Contoh konkrit dari pendekatan ‘irfani lainnya adalah falsafah ishraqi yang memandang pengetahuan diskursif (al-hikmah al-batiniyyah) harus dipadu secara kreatif harmonis dengan pengetahuan intuitif (al-hikmah al-dhawqiyah). Dengan pemaduan tersebut pengetahuan yang diperoleh menjadi pengetahuan yang mencerahkan, bahkan akan mencapai al-hikmah al-haqiqah.
Pengalaman batin Rasulullah saw. dalam menerima wahyu al-Qur’an merupakan contoh konkret dari pengetahuan ‘irfani. Namun dengan keyakinan yang kita pegangi salama ini, mungkin pengetahuan ‘irfani yang akan dikembangkan dalam kerangka ittiba’ al-Rasul.
Dapat dikatakan, meski pengetahuan ‘irfani bersifat subyekyif, namun semua orang dapat merasakan kebenarannya. Artinya, setiap orang dapat melakukan dengan tingkatan dan kadarnya sendiri-sendiri, maka validitas kebenarannya bersifat intersubyektif dan peran akal bersifat partisipatif. Sifat intersubyektif tersebut dapat diformulasikan dalam tahap-tahap sebagai berikut. Pertama-tama, tahapan persiapan diri untuk memperoleh pengetahuan melalui jalan hidup tertentu yang harus ia ikuti untuk sampai kepada kesiapan menerima “pengalaman”. Selanjutnya tahapan pencerahan dan terakhir tahap konstruksi. tahap terakhir ini merupakan upaya pemaparan secara simbolik di mana perlu, dalam bentuk uraian, tulisan dan struktur yang dibangun, sehingga kebenaran yang diperolehnya dapat diakses oleh orang lain.

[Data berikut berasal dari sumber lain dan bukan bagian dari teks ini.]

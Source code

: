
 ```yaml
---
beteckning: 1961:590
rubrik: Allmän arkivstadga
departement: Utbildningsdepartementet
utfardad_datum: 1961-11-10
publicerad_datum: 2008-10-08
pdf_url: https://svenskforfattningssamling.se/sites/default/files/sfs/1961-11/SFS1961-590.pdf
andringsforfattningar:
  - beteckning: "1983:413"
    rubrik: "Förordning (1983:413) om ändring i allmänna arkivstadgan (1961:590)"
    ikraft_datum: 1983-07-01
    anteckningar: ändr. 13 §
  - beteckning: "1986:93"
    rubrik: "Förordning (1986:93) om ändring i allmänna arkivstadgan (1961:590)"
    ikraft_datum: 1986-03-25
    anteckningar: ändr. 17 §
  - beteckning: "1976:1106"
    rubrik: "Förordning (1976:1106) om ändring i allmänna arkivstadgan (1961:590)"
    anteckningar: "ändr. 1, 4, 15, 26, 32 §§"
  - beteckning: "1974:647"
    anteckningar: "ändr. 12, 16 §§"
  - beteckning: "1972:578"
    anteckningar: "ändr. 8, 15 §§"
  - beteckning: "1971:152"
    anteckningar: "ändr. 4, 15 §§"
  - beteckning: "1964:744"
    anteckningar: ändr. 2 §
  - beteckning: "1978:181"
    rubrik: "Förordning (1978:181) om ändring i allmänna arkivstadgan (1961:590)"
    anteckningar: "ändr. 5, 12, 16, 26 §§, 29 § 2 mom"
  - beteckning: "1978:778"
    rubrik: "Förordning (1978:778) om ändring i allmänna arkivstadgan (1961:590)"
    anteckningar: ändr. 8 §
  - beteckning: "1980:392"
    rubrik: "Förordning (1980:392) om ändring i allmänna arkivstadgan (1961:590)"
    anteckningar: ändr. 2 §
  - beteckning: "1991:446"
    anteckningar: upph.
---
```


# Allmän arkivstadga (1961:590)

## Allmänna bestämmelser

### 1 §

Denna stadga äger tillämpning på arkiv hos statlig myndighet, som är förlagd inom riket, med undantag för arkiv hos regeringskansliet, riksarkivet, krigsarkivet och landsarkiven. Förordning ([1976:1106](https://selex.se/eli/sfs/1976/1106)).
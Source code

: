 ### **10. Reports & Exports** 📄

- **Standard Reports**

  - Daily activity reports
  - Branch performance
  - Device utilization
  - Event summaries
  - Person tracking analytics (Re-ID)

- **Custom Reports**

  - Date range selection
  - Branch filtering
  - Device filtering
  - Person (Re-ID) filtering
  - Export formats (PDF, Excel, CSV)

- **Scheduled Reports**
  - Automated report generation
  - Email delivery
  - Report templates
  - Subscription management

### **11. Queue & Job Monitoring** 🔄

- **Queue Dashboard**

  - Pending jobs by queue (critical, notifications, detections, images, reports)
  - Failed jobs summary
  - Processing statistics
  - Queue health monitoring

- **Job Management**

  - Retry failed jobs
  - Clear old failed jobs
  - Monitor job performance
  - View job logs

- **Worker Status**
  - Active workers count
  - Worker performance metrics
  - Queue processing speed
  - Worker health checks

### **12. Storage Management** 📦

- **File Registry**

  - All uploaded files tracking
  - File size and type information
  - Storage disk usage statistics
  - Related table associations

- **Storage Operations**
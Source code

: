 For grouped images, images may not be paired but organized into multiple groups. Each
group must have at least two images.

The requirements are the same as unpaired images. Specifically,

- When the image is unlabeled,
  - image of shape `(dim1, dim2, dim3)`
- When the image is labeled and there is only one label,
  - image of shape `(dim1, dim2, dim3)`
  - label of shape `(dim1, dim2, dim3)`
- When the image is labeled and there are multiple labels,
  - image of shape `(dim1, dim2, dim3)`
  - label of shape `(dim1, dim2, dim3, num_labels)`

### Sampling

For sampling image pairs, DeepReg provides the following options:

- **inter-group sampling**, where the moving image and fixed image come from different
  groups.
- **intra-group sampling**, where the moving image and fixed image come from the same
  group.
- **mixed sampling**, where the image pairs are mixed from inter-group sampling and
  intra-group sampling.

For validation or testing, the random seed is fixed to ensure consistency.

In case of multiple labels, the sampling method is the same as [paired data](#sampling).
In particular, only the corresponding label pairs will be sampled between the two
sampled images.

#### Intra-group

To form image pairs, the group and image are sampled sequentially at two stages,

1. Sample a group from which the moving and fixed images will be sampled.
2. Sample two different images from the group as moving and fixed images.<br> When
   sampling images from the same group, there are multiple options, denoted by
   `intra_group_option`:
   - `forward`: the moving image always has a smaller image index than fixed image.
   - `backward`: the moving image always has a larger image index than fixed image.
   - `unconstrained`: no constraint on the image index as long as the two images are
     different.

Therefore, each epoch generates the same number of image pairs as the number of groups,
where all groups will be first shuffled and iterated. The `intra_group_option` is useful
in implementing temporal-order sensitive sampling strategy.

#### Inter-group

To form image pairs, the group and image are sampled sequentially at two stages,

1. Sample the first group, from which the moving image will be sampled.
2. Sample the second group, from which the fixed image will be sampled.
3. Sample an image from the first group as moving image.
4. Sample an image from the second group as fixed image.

Implikasi dari pengetahuan ‘irfani dalam konteks pemikiran keislaman, adalah mengahmpiri agama-agama pada tataran substantif dan esensi spiritualitasnya, dan mengembangkannya dengan penuh kesadaran akan adanya pengalaman keagamaan orang lain (the otherness) yang berbeda aksidensi dan ekspresinya, namun memiliki substansi dan esensi yang kurang lebih sama. Kedekatan kepada Tuhan yang transhistoris, transkultural, dan dan transreligius diimbangi rasa empati dan simpati kepada orang lain secara elegan dan setara. Termasuk di dalamnya kepekaan terhadap problem-problem kemanusiaan, pengembanagan budaya dan peradaban yang disinari oleh pancaran fitrah ilahiyah.

Catatan penting: 
metode  hermeneutic oleh saya dipahami sebagai suatu metode yang dimunculkan oleh para orientalis dan banyak dikampanyekan oleh kalangan liberal dan dikritisi oleh ulama yang berpendapat lain. Dalam artikel di atas hermeneutic diartikan al-qira’ah al-muntijah, bukan al-qira’ah al-mutakarrirah dan termasuk dalam metode yang "sah" untuk digunakan. Sebagai orang yang awam dalam hal ini, khusus masalah hermeneutik ini akan ditanyakan/dikonsultasikan dengan ulama yang mumpuni dalam bidangnya, insya allah jika sudah ada jawaban akan dimuat dalam blog ini.